AVAILABLE DATA ::
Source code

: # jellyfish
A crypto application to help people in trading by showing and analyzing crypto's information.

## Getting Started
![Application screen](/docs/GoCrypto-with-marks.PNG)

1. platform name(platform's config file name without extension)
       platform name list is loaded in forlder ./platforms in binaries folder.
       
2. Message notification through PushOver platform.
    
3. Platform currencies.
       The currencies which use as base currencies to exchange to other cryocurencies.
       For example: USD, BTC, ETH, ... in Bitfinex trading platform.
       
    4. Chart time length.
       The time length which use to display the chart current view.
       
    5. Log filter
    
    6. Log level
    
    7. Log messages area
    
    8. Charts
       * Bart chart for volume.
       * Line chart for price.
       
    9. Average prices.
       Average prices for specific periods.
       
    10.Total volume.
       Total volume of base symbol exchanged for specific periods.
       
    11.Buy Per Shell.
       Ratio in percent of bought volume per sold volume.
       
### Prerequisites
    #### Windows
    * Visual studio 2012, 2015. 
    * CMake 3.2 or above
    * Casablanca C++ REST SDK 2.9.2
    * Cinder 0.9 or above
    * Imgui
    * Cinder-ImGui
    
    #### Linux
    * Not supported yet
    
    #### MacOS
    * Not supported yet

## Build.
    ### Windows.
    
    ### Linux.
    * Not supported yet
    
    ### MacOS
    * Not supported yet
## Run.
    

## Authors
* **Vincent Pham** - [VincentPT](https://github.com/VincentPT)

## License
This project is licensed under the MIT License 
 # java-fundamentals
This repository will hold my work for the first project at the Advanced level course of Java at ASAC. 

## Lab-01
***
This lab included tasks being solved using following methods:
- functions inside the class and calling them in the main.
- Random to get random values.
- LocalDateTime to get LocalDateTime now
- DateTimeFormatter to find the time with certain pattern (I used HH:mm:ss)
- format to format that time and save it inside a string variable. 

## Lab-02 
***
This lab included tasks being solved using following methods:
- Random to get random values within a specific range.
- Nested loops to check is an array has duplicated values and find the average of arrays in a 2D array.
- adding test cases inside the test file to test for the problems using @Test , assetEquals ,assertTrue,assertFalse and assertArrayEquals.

EXERCISE DESCRIPTION :: The records need to be set down again without a single difference.

RESPONSE AREA ::
Source code

: # jellyfish
A crypto application to help people in trading by showing and analyzing crypto's information.

## Getting Started
![Application screen](/docs/GoCrypto-with-marks.PNG)

1. platform name(platform's config file name without extension)
       platform name list is loaded in forlder ./platforms in binaries folder.
       
2. Message notification through PushOver platform.
    
3. Platform currencies.
       The currencies which use as base currencies to exchange to other cryocurencies.
       For example: USD, BTC, ETH, ... in Bitfinex trading platform.
       
    4. Chart time length.
       The time length which use to display the chart current view.
       
    5. Log filter
    
    6. Log level
    
    7. Log messages area
    
    8. Charts
       * Bart chart for volume.
       * Line chart for price.
       
    9. Average prices.
       Average prices for specific periods.
       
    10.Total volume.
       Total volume of base symbol exchanged for specific periods.
       
    11.Buy Per Shell.
       Ratio in percent of bought volume per sold volume.
       
### Prerequisites
    #### Windows
    * Visual studio 2012, 2015. 
    * CMake 3.2 or above
    * Casablanca C++ REST SDK 2.9.2
    * Cinder 0.9 or above
    * Imgui
    * Cinder-ImGui
    
    #### Linux
    * Not supported yet
    
    #### MacOS
    * Not supported yet

## Build.
    ### Windows.
    
    ### Linux.
    * Not supported yet
    
    ### MacOS
    * Not supported yet
## Run.
    

## Authors
* **Vincent Pham** - [VincentPT](https://github.com/VincentPT)

## License
This project is licensed under the MIT License 
 # java-fundamentals
This repository will hold my work for the first project at the Advanced level course of Java at ASAC. 

## Lab-01
***
This lab included tasks being solved using following methods:
- functions inside the class and calling them in the main.
- Random to get random values.
- LocalDateTime to get LocalDateTime now
- DateTimeFormatter to find the time with certain pattern (I used HH:mm:ss)
- format to format that time and save it inside a string variable. 

## Lab-02 
***
This lab included tasks being solved using following methods:
- Random to get random values within a specific range.
- Nested loops to check is an array has duplicated values and find the average of arrays in a 2D array.
- adding test cases inside the test file to test for the problems using @Test , assetEquals ,assertTrue,assertFalse and assertArrayEquals.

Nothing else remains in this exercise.